- ACTION ITEM:
Give the listing again character for character, but drop the images.

----------------

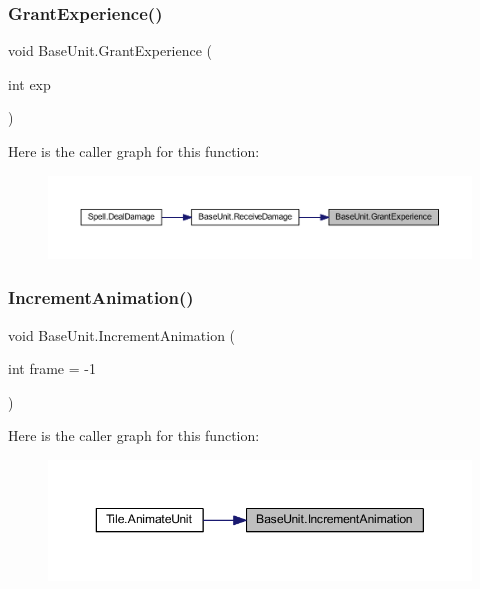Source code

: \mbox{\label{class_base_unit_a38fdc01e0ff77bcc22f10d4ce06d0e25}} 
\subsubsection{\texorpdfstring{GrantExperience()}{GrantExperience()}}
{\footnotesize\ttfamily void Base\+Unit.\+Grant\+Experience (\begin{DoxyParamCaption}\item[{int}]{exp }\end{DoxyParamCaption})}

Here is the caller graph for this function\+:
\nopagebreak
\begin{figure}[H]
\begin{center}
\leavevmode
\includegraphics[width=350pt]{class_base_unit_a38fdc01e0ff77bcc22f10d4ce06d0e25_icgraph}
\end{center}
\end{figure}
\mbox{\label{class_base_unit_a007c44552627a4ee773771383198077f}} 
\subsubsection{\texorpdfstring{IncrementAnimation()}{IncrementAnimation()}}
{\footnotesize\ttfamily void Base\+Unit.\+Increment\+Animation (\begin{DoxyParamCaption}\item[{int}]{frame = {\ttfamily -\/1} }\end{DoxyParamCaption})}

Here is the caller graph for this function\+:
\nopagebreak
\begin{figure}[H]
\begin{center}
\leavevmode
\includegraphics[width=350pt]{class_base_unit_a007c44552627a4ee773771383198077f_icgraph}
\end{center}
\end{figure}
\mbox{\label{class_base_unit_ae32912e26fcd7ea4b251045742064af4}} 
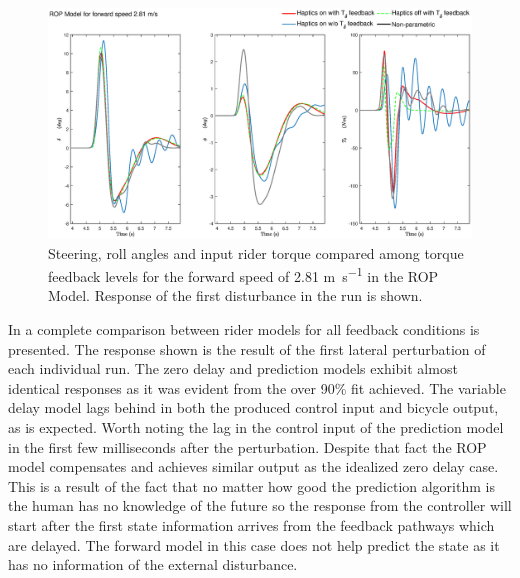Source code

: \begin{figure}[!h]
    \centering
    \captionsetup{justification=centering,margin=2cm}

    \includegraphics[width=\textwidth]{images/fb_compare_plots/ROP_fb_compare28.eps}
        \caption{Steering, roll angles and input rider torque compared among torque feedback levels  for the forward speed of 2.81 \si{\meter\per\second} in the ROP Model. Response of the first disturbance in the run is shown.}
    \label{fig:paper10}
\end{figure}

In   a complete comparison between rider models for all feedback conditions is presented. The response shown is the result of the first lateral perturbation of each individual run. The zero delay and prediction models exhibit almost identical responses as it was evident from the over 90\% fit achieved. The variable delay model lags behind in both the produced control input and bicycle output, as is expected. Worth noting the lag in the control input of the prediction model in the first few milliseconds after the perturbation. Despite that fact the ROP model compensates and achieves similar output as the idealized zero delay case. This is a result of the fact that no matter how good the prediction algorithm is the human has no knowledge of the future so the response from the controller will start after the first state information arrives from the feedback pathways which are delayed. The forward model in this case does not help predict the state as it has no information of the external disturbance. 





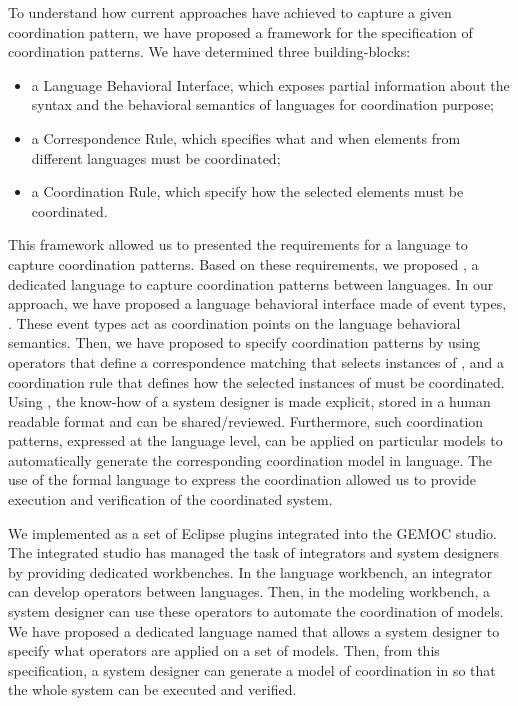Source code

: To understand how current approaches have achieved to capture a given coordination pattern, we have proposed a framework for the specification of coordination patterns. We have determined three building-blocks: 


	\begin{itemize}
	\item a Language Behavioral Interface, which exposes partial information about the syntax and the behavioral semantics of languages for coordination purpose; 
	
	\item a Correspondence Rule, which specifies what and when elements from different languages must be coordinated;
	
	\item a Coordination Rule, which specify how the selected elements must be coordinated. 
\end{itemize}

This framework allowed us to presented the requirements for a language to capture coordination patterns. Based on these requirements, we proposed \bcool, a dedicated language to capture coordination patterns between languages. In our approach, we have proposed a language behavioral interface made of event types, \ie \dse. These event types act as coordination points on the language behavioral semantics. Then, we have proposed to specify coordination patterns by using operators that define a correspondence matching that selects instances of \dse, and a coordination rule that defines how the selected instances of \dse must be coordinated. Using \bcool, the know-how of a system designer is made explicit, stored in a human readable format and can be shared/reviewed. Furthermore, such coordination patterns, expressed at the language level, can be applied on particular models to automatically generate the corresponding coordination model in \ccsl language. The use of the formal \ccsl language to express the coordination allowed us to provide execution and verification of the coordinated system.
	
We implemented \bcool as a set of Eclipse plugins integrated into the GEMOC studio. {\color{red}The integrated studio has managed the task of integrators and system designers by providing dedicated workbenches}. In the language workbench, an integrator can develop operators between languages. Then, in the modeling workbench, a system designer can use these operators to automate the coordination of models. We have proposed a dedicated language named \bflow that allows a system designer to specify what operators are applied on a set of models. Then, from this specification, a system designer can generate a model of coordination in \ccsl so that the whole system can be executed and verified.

----------------

- SOLUTION BELOW:
Source code

: \mbox{\label{class_base_unit_a38fdc01e0ff77bcc22f10d4ce06d0e25}} 
\subsubsection{\texorpdfstring{GrantExperience()}{GrantExperience()}}
{\footnotesize\ttfamily void Base\+Unit.\+Grant\+Experience (\begin{DoxyParamCaption}\item[{int}]{exp }\end{DoxyParamCaption})}

Here is the caller graph for this function\+:
\nopagebreak
\begin{figure}[H]
\begin{center}
\leavevmode
\includegraphics[width=350pt]{class_base_unit_a38fdc01e0ff77bcc22f10d4ce06d0e25_icgraph}
\end{center}
\end{figure}
\mbox{\label{class_base_unit_a007c44552627a4ee773771383198077f}} 
\subsubsection{\texorpdfstring{IncrementAnimation()}{IncrementAnimation()}}
{\footnotesize\ttfamily void Base\+Unit.\+Increment\+Animation (\begin{DoxyParamCaption}\item[{int}]{frame = {\ttfamily -\/1} }\end{DoxyParamCaption})}

Here is the caller graph for this function\+:
\nopagebreak
\begin{figure}[H]
\begin{center}
\leavevmode
\includegraphics[width=350pt]{class_base_unit_a007c44552627a4ee773771383198077f_icgraph}
\end{center}
\end{figure}
\mbox{\label{class_base_unit_ae32912e26fcd7ea4b251045742064af4}} 
Source code

: \begin{figure}[!h]
    \centering
    \captionsetup{justification=centering,margin=2cm}

    \includegraphics[width=\textwidth]{images/fb_compare_plots/ROP_fb_compare28.eps}
        \caption{Steering, roll angles and input rider torque compared among torque feedback levels  for the forward speed of 2.81 \si{\meter\per\second} in the ROP Model. Response of the first disturbance in the run is shown.}
    \label{fig:paper10}
\end{figure}

In   a complete comparison between rider models for all feedback conditions is presented. The response shown is the result of the first lateral perturbation of each individual run. The zero delay and prediction models exhibit almost identical responses as it was evident from the over 90\% fit achieved. The variable delay model lags behind in both the produced control input and bicycle output, as is expected. Worth noting the lag in the control input of the prediction model in the first few milliseconds after the perturbation. Despite that fact the ROP model compensates and achieves similar output as the idealized zero delay case. This is a result of the fact that no matter how good the prediction algorithm is the human has no knowledge of the future so the response from the controller will start after the first state information arrives from the feedback pathways which are delayed. The forward model in this case does not help predict the state as it has no information of the external disturbance. 





Source code

: To understand how current approaches have achieved to capture a given coordination pattern, we have proposed a framework for the specification of coordination patterns. We have determined three building-blocks: 


	\begin{itemize}
	\item a Language Behavioral Interface, which exposes partial information about the syntax and the behavioral semantics of languages for coordination purpose; 
	
	\item a Correspondence Rule, which specifies what and when elements from different languages must be coordinated;
	
	\item a Coordination Rule, which specify how the selected elements must be coordinated. 
\end{itemize}

This framework allowed us to presented the requirements for a language to capture coordination patterns. Based on these requirements, we proposed \bcool, a dedicated language to capture coordination patterns between languages. In our approach, we have proposed a language behavioral interface made of event types, \ie \dse. These event types act as coordination points on the language behavioral semantics. Then, we have proposed to specify coordination patterns by using operators that define a correspondence matching that selects instances of \dse, and a coordination rule that defines how the selected instances of \dse must be coordinated. Using \bcool, the know-how of a system designer is made explicit, stored in a human readable format and can be shared/reviewed. Furthermore, such coordination patterns, expressed at the language level, can be applied on particular models to automatically generate the corresponding coordination model in \ccsl language. The use of the formal \ccsl language to express the coordination allowed us to provide execution and verification of the coordinated system.
	
We implemented \bcool as a set of Eclipse plugins integrated into the GEMOC studio. {\color{red}The integrated studio has managed the task of integrators and system designers by providing dedicated workbenches}. In the language workbench, an integrator can develop operators between languages. Then, in the modeling workbench, a system designer can use these operators to automate the coordination of models. We have proposed a dedicated language named \bflow that allows a system designer to specify what operators are applied on a set of models. Then, from this specification, a system designer can generate a model of coordination in \ccsl so that the whole system can be executed and verified.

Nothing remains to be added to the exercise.